The two men are Gregory Lee Vogelsang, 57, and David Allen Funston, 64, both serial child sex offenders who were housed at the California Institution for Men in Chino and both requested Fresno as their release destination.

Funston was convicted in 1999 in Sacramento County of kidnapping and molesting seven children, with his youngest victim just three years old. He lured children with candy and toys and was caught after a neighbor recorded his license plate and called police. A sentencing judge described him as "the monster parents fear the most," and he received a sentence of life with the possibility of parole plus three consecutive 25-years-to-life terms. Vogelsang was sentenced to 355 years in the 1990s for nearly 30 counts of kidnapping and sex crimes against children between the ages of 5 and 11.

Both qualified under California's Elderly Parole Program, which allows inmates 50 or older who have served at least 20 consecutive years to receive a specialized parole suitability hearing. Under current law, parole commissioners cannot deny parole based solely on the facts of the crime, a restriction critics say creates dangerous loopholes for sex offenders. The eligibility age was lowered to 50 under legislation signed by Governor Gavin Newsom.

The Board of Parole Hearings granted Funston parole suitability on September 24-26, 2025, despite a denial as recently as May 2022. Hearing transcripts reveal he expressed continued sexual fantasies toward children at the proceedings. Newsom referred the case back to the full board on January 9, 2026 for en banc review, but on February 18, 2026, the full panel reaffirmed the grant. On February 26, CDCR turned Funston over to local law enforcement after a warrant was issued for his arrest. His final release destination remained unclear at the time of reporting. Vogelsang was granted parole on November 4, 2025, after 27 years in prison, despite a formal risk assessment rating his likelihood of future crimes as "above average."

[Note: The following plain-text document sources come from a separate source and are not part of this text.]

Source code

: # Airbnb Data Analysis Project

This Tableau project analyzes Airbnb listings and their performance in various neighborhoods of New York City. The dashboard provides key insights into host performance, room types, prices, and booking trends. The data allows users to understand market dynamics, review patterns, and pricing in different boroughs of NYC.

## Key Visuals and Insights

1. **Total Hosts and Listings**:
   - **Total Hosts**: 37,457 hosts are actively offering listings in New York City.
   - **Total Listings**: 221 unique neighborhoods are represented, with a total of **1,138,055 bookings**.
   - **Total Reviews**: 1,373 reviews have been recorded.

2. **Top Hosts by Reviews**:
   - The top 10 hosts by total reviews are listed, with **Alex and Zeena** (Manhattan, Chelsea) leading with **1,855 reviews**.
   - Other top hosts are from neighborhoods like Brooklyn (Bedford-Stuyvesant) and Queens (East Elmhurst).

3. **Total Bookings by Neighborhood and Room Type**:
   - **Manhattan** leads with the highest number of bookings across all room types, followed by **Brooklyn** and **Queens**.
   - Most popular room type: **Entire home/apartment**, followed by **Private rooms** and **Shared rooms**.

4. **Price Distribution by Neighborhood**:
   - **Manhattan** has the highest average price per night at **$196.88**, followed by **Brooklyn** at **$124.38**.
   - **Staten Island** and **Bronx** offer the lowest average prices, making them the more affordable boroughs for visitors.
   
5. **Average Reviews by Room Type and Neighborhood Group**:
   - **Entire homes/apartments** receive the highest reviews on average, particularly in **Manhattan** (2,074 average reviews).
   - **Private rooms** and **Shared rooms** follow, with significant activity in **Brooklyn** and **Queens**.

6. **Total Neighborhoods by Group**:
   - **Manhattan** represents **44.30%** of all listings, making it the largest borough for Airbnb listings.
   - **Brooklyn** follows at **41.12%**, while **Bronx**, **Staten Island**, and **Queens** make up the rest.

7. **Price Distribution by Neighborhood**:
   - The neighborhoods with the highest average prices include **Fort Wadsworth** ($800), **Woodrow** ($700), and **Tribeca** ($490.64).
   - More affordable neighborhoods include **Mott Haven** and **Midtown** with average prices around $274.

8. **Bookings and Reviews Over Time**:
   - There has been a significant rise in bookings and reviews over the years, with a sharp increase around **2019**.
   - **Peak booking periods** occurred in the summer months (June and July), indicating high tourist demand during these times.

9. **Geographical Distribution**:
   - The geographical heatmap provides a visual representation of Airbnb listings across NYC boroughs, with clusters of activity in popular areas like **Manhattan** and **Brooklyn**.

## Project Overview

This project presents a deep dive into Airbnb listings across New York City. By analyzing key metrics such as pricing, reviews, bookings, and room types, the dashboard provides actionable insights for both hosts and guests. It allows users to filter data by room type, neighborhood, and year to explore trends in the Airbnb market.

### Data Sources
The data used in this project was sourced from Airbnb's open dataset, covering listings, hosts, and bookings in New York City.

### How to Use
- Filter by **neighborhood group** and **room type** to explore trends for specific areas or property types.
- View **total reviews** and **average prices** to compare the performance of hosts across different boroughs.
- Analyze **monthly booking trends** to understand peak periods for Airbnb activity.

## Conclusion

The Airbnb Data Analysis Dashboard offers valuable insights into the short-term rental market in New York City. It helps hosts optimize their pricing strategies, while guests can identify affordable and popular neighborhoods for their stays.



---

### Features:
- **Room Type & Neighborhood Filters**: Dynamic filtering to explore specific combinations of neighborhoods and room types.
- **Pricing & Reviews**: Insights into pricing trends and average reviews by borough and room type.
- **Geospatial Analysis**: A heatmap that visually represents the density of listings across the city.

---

Fresno County District Attorney Lisa Smittcamp reacted sharply, saying "people are getting out all over the place" under the new laws. Former Sacramento County District Attorney Anne Marie Schubert, who prosecuted Funston's 1999 case, called it "the worst serial child predator case I've ever seen," adding: "We made promises to these families, to these children." Sacramento County Sheriff Jim Cooper called for the parole board's outright removal: "The parole board is letting us down; they are horrible. After this case and the Funston case, they need to be gone, period."

A Funston victim identified only as Turrina, who was 7 when he abused her, testified before the California Assembly in support of reforming the Elderly Parole Program.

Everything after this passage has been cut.